Assigned task: Search term "Stats": copy each line of the data containing it.

Data shown:
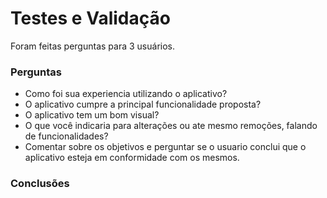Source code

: # Testes e Validação

Foram feitas perguntas para 3 usuários.
### Perguntas
- Como foi sua experiencia utilizando o aplicativo?
- O aplicativo cumpre a principal funcionalidade proposta?
- O aplicativo tem um bom visual?
- O que você indicaria para alterações ou ate mesmo remoções, falando de funcionalidades?
- Comentar sobre os objetivos e perguntar se o usuario conclui que o aplicativo esteja em conformidade com os mesmos.

### Conclusões
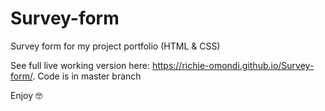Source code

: # Survey-form
Survey form for my project portfolio (HTML &amp; CSS)

See full live working version here: https://richie-omondi.github.io/Survey-form/. Code is in master branch

Enjoy 🤓
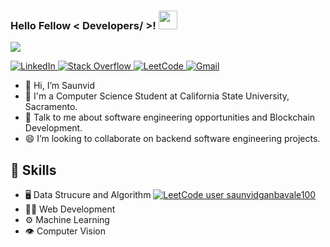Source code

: <h3> Hello Fellow < Developers/ >! <img src = "https://raw.githubusercontent.com/MartinHeinz/MartinHeinz/master/wave.gif" width = 30px> </h3>
<p align='center'>
</p>

<p>
  <a href="https://github.com/DenverCoder1/readme-typing-svg"><img src="https://readme-typing-svg.herokuapp.com?&font=IBM+Plex+Sans&color=abcdef&size=20&lines=Welcome+to+my+GitHub+Profile!;I'm+a+Computer+Science+engineer" /></a>
</p>

   <a href="https://www.linkedin.com/in/saunvid-ganbavale-712b9a175/">
    <img alt="LinkedIn" src="https://img.shields.io/badge/LinkedIn-0077B5?style=for-the-badge&logo=linkedin&logoColor=white">
  </a>   
   <a href="https://stackoverflow.com/users/18101157/saunvid" target="_blank">
    <img alt="Stack Overflow" src="https://img.shields.io/badge/Stack_Overflow-FE7A16?style=for-the-badge&logo=stack-overflow&logoColor=white">
  </a>  

 <a href="https://leetcode.com/saunvidganbavale100/" target="_blank">
    <img alt="LeetCode" src="https://img.shields.io/badge/-LeetCode-FFA116?style=for-the-badge&logo=LeetCode&logoColor=black">
  </a>
   <a href="http://gmail.com/" target="_blank">
    <img alt="Gmail" src="https://img.shields.io/badge/Gmail-D14836?style=for-the-badge&logo=gmail&logoColor=white">
  </a>

- 👋 Hi, I’m Saunvid
- 💼 I'm a Computer Science Student at California State University, Sacramento.
- 💬 Talk to me about software engineering opportunities and Blockchain Development. 
- 😄 I’m looking to collaborate on backend software engineering projects.

## 🎯 Skills
- 🖥️ Data Strucure and Algorithm [![LeetCode user 
saunvidganbavale100](https://img.shields.io/badge/dynamic/json?style=social&labelColor=black&color=%23ffa116&label=Solved&query=solved&url=https%3A%2F%2Fleetcode-badge.vercel.app%2Fapi%2Fusers%2Fsaunvidganbavale100&logo=leetcode&logoColor=yellow)](https://leetcode.com/saunvidganbavale100)
- 👨‍💻 Web Development
- ⚙️ Machine Learning 
- 👁️ Computer Vision





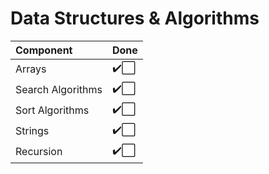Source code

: # Data Structures & Algorithms

| 	Component               | 	Done    | 
| 	:--------	            | 	:---	| 
| 	Arrays                  |   ✔️⬜   | 
| 	Search Algorithms       |   ✔️⬜   | 
| 	Sort Algorithms         |   ✔️⬜   | 
| 	Strings                 |   ✔️⬜   | 
| 	Recursion               |   ✔️⬜   | 


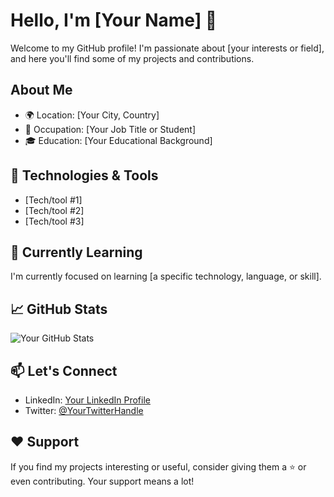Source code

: # Hello, I'm [Your Name] 👋

Welcome to my GitHub profile! I'm passionate about [your interests or field], and here you'll find some of my projects and contributions.

## About Me

- 🌍 Location: [Your City, Country]
- 💼 Occupation: [Your Job Title or Student]
- 🎓 Education: [Your Educational Background]

## 🔧 Technologies & Tools

- [Tech/tool #1]
- [Tech/tool #2]
- [Tech/tool #3]

## 🌱 Currently Learning

I'm currently focused on learning [a specific technology, language, or skill].

## 📈 GitHub Stats

![Your GitHub Stats](https://github-readme-stats.vercel.app/api?username=your-username&show_icons=true&theme=radical)

## 📫 Let's Connect

- LinkedIn: [Your LinkedIn Profile](https://www.linkedin.com/in/your-linkedin/)
- Twitter: [@YourTwitterHandle](https://twitter.com/your-twitter-handle)

## ❤️ Support

If you find my projects interesting or useful, consider giving them a ⭐️ or even contributing. Your support means a lot!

Response area:
## 📈 GitHub Stats
![Your GitHub Stats](https://github-readme-stats.vercel.app/api?username=your-username&show_icons=true&theme=radical)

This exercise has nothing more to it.